Task brief: Find the line containing "in XMLRPC client" in the listing below. Repeat it exactly, along with each following line up to and including the one containing "of methods, five".

(Beginning of Source records)

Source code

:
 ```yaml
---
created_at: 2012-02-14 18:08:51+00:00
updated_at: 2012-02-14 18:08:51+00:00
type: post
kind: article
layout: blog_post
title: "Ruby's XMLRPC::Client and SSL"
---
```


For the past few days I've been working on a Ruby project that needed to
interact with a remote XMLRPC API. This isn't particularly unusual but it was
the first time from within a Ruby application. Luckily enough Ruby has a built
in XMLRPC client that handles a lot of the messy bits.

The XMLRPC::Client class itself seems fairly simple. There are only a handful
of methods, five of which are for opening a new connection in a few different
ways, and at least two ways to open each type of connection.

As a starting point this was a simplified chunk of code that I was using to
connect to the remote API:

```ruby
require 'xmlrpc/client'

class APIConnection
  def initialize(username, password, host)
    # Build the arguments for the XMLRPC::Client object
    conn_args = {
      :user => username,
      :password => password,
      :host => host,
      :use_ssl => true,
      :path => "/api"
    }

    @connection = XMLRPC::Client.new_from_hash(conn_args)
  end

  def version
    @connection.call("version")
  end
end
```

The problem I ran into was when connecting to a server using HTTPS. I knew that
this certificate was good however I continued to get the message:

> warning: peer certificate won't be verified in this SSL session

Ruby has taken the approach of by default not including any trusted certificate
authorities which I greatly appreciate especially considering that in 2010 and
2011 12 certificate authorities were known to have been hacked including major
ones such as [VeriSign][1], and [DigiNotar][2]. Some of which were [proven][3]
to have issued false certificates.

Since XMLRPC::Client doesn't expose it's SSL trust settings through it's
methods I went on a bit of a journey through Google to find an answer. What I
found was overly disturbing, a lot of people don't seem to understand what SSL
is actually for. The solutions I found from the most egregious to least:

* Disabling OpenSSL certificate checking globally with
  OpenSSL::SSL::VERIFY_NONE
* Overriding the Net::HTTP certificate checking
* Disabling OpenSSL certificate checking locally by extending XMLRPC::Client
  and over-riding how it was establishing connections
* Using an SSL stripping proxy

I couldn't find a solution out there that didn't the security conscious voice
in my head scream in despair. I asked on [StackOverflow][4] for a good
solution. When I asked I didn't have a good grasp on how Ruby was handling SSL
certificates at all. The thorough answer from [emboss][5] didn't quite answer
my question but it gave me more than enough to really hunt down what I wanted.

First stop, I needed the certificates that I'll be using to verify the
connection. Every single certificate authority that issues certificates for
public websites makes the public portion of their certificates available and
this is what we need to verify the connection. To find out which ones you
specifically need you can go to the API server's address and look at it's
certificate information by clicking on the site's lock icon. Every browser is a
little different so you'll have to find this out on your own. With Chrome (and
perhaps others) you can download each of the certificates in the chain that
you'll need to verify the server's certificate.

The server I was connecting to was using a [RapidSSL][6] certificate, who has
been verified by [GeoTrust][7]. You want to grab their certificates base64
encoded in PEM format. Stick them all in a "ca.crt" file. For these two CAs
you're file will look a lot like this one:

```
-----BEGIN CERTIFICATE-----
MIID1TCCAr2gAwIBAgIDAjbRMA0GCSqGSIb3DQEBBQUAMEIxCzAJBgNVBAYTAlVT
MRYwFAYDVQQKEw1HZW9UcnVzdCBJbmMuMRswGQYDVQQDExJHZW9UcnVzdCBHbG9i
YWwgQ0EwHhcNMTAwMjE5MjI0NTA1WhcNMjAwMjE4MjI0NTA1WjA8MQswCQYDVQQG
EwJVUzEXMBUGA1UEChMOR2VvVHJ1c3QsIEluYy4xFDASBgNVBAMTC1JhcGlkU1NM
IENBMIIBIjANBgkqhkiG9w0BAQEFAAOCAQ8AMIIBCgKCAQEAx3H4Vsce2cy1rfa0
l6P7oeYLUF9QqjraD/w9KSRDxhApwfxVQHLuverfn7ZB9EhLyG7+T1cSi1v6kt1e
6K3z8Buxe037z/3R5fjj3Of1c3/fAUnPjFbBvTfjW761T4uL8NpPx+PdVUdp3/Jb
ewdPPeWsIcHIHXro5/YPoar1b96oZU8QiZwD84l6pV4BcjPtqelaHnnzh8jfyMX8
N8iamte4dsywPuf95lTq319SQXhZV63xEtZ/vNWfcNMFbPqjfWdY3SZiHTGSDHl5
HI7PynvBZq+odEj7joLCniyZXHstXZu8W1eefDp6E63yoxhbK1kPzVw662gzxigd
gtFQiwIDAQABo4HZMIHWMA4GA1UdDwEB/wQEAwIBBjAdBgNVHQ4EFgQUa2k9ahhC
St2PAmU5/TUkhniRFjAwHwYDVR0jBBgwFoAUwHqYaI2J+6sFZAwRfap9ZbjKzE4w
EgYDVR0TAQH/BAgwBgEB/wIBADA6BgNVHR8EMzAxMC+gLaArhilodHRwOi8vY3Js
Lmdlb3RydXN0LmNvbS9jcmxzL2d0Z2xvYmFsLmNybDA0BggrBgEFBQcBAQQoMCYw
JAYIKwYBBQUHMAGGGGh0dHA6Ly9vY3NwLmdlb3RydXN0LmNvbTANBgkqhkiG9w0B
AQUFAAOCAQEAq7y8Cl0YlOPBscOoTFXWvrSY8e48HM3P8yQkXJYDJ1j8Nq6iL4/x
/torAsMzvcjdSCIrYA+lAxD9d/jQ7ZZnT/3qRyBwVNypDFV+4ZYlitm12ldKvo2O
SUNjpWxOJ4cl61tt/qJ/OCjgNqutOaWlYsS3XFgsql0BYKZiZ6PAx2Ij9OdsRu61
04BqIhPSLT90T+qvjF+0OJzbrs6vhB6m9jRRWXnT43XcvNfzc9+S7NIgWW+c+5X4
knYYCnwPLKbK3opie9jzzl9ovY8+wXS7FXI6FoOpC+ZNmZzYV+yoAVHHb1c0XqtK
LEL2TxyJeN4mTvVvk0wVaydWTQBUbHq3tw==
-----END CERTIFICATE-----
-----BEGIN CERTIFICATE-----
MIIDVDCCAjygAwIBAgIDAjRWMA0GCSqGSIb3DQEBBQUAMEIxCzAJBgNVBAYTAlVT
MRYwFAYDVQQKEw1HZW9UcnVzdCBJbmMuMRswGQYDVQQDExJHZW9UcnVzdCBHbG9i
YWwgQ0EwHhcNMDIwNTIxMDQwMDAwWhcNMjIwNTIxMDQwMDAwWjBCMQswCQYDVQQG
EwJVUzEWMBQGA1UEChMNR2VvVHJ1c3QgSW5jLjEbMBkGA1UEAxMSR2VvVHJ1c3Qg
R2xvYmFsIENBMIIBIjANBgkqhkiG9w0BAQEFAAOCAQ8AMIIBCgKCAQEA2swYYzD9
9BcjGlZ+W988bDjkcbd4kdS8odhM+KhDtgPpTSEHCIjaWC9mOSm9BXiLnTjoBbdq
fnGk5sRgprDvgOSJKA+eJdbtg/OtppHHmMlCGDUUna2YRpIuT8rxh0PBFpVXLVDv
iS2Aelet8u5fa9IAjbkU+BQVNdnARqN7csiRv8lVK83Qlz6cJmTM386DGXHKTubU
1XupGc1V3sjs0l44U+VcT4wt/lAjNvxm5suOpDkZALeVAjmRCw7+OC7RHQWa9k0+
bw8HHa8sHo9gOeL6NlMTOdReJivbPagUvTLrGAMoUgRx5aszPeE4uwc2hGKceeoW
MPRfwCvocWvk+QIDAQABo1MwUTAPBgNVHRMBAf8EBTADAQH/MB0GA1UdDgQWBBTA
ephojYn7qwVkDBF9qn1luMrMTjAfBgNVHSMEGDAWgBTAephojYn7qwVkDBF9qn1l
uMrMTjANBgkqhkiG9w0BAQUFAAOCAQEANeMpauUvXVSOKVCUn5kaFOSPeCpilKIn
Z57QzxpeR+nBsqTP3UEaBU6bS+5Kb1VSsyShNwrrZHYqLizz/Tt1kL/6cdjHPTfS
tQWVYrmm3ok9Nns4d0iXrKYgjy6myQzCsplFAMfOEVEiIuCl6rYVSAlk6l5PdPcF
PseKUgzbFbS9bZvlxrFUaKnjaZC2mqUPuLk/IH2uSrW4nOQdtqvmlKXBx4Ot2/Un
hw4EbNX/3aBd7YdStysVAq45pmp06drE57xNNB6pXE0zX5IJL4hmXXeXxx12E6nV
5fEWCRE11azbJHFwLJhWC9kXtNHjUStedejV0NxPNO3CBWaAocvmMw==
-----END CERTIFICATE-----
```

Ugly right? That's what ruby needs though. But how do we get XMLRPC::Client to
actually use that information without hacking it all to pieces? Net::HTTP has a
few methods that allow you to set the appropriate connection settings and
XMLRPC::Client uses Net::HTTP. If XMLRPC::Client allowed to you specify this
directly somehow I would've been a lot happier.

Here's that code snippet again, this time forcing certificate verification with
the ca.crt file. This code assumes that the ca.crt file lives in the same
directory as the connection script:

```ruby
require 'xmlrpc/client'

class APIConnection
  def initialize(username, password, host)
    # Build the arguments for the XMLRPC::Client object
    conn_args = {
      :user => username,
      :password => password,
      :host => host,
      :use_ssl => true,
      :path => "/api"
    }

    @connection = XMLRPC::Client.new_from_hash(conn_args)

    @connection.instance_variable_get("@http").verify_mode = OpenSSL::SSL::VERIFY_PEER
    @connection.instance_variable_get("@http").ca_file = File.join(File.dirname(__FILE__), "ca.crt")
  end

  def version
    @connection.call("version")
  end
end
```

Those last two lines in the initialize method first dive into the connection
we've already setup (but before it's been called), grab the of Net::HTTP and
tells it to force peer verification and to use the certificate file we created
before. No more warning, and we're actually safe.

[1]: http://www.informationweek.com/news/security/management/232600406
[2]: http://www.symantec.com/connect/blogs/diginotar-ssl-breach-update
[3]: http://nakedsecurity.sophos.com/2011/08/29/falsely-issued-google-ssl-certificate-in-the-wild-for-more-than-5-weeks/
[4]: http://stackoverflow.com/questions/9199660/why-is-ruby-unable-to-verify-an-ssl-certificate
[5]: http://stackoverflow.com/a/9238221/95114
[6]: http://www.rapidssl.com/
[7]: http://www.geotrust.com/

(End of Source records)

Exercise solution:
in XMLRPC client that handles a lot of the messy bits.

The XMLRPC::Client class itself seems fairly simple. There are only a handful
of methods, five of which are for opening a new connection in a few different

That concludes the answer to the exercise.